Exercise directions – Please look for the string "training" below and report every line in which it occurs.

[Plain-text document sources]
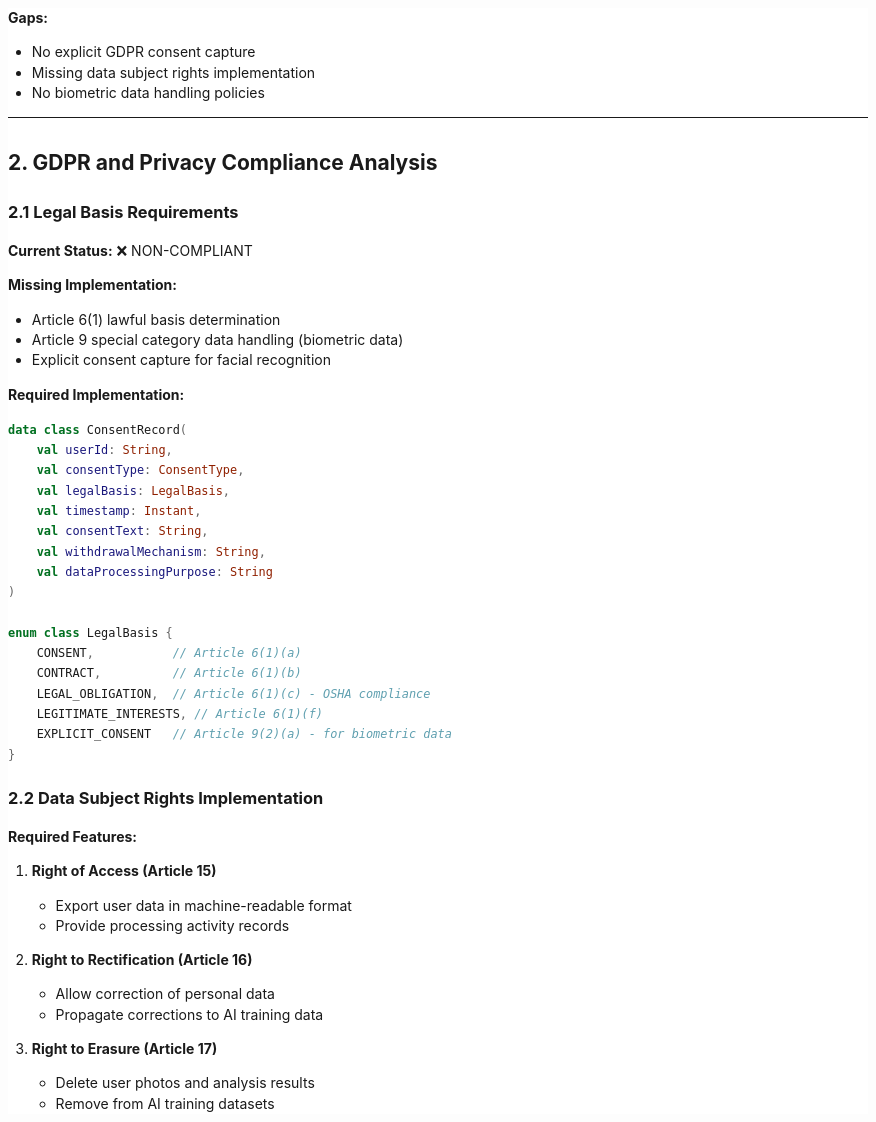 **Gaps:**
- No explicit GDPR consent capture
- Missing data subject rights implementation
- No biometric data handling policies

---

## 2. GDPR and Privacy Compliance Analysis

### 2.1 Legal Basis Requirements

**Current Status:** ❌ NON-COMPLIANT

**Missing Implementation:**
- Article 6(1) lawful basis determination
- Article 9 special category data handling (biometric data)
- Explicit consent capture for facial recognition

**Required Implementation:**
```kotlin
data class ConsentRecord(
    val userId: String,
    val consentType: ConsentType,
    val legalBasis: LegalBasis,
    val timestamp: Instant,
    val consentText: String,
    val withdrawalMechanism: String,
    val dataProcessingPurpose: String
)

enum class LegalBasis {
    CONSENT,           // Article 6(1)(a)
    CONTRACT,          // Article 6(1)(b) 
    LEGAL_OBLIGATION,  // Article 6(1)(c) - OSHA compliance
    LEGITIMATE_INTERESTS, // Article 6(1)(f)
    EXPLICIT_CONSENT   // Article 9(2)(a) - for biometric data
}
```

### 2.2 Data Subject Rights Implementation

**Required Features:**
1. **Right of Access (Article 15)**
   - Export user data in machine-readable format
   - Provide processing activity records

2. **Right to Rectification (Article 16)**
   - Allow correction of personal data
   - Propagate corrections to AI training data

3. **Right to Erasure (Article 17)**
   - Delete user photos and analysis results
   - Remove from AI training datasets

Written reply –
   - Propagate corrections to AI training data
   - Remove from AI training datasets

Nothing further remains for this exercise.